We already have a query to detect long running jobs:
http://www.cookingsql.com/2017/02/detect-long-running-jobs-store-proc/
So the next logical step is to encapsulate the code on your DBA database and run it all the time. If a job is considered "long running", we should alert the DBA team.
There are several things we need to take in consideration:
-
Define what a long running job is.
-
Define how much data we are going to use to determine what a long running job is.
-
Ensure that we don't send emails too often.
A long running job is defined as one that's been running longer than two standard deviation above the average.
You can modify this definition within the code, but it's not really recommended.
The question of how much data we are going to use has to do with ensuring the average is meaningful. Within the code we are taking the average of all data points within the last 30 days, and only consirer jobs that have at least @MinHistExecutions executions (with 10 the default).
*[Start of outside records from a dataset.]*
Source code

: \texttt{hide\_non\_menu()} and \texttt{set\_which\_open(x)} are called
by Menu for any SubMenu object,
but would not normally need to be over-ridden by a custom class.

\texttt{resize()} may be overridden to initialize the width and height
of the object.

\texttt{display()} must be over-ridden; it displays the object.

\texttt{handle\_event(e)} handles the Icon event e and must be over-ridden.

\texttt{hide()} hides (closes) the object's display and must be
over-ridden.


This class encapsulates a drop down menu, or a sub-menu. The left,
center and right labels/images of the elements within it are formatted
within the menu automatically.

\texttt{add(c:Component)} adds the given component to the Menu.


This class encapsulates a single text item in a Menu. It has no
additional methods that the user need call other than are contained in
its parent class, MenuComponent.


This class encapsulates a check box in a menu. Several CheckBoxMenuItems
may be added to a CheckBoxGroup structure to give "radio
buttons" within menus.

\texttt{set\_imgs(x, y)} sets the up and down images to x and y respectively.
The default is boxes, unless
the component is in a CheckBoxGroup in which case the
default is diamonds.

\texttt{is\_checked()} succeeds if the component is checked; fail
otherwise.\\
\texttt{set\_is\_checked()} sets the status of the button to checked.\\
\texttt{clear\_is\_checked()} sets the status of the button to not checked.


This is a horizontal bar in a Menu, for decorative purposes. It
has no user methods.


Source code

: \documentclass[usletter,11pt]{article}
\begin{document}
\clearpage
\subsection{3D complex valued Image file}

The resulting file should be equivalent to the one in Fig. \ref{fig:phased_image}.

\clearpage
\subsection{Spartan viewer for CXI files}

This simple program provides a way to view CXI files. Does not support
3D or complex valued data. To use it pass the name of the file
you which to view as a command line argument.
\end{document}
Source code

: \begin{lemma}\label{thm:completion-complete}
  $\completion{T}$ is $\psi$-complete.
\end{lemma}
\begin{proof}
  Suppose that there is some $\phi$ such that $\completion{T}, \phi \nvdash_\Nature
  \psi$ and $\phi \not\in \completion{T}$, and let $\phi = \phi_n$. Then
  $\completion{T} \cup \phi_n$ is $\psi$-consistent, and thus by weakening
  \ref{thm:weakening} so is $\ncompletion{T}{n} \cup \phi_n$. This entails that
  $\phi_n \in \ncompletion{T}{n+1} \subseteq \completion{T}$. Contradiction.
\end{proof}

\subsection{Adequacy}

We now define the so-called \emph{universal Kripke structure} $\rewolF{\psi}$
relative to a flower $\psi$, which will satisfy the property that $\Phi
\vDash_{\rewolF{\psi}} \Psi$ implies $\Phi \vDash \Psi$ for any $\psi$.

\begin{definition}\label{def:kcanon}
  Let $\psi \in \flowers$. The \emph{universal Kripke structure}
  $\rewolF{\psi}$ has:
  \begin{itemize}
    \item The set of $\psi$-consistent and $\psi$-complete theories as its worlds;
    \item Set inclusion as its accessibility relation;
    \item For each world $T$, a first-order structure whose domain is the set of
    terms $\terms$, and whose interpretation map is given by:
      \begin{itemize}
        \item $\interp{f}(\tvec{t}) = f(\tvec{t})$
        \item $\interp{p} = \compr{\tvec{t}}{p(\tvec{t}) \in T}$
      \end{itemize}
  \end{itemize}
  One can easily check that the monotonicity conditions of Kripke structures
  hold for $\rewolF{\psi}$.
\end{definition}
Additionally, we are only interested on jobs that their duration takes longer than @MinAvgSecsDuration (with 5 mins the default). The idea of these parameters is to reduce excessive notifications.
Since we don't want to flood the DBA team with notfications, we have within the code some logic that prevents from sending emails more often than 30 mins.
In order to keep track, we are forced to use a table, which should be created within the DBA team's database.
Here is the script to create the table:
USE [DBA]
GO
/****** Object: Table [dbo].[Jobs_Running_Long] Script Date: 1/27/2017 3:16:15 PM ******/
IF OBJECT_id('dbo.Jobs_Running_Long') IS NOT NULL
DROP TABLE [dbo].[Jobs_Running_Long]
GO
/****** Object: Table [dbo].[Jobs_Running_Long] Script Date: 1/27/2017 3:16:15 PM ******/
SET ANSI_NULLS ON
GO
SET QUOTED_IDENTIFIER ON
GO
SET ANSI_PADDING ON
GO
CREATE TABLE [dbo].[Jobs_Running_Long](
[job_id] uniqueidentifier NOT NULL,
[JobName] sysname NOT NULL,
[State] varchar(29) NOT NULL,
[ExecutionDate] datetime NOT NULL,
[AverageSecs] numeric(38, 6) NOT NULL,
[DurationSecs] float NOT NULL,
[capture_time] datetime NULL,
[email_done] BIT NULL
) ON [PRIMARY]
GO
SET ANSI_PADDING OFF
GO
After we create the table, we can create the Store Procedure, which is the one that does all the work:
USE DBA
GO
IF OBJECT_ID('dbO.SP_DETECT_LONG_RUNNING_JOBS') IS NOT NULL
drop procedure SP_DETECT_LONG_RUNNING_JOBS
go
CREATE PROCEDURE SP_DETECT_LONG_RUNNING_JOBS
@MinHistExecutions int = 10.0
,@MinAvgSecsDuration int = 600.0
,@JOB_STATE INT = 1
,@skip_email INT = 0
AS
BEGIN
/*=============================================
File: long_running_jobs.sql
Author: Thomas LaRock, http://thomaslarock.com/contact-me/
MODIFIED AND ADAPTED BY MIGUEL QUINTANA 01/27/2017
Summary: This script will check to see if any currently
running jobs are running long.
Sample:
exec SP_DETECT_LONG_RUNNING_JOBS @MinHistExecutions=5, @MinAvgSecsDuration =600 , @JOB_STATE =4 , @skip_email = 1
Variables:
@MinHistExecutions - Minimum number of job runs we want to consider
@MinAvgSecsDuration - Threshold for minimum duration we care to monitor
@HistoryStartDate - Start date for historical average
@HistoryEndDate - End date for historical average
These variables allow for us to control a couple of factors. First
we can focus on jobs that are running long enough on average for
us to be concerned with (say, 30 seconds or more). Second, we can
avoid being alerted by jobs that have run so few times that the
average and standard deviations are not quite stable yet. This script
leaves these variables at 1.0, but I would advise you alter them
upwards after testing.
Returns: One result set containing a list of jobs that
are currently running and are running longer than two standard deviations
away from their historical average. The "Min Threshold" column
represents the average plus two standard deviations.
Date: October 3rd, 2012
SQL Server Versions: SQL2005, SQL2008, SQL2008R2, SQL2012
You may alter this code for your own purposes. You may republish
altered code as long as you give due credit.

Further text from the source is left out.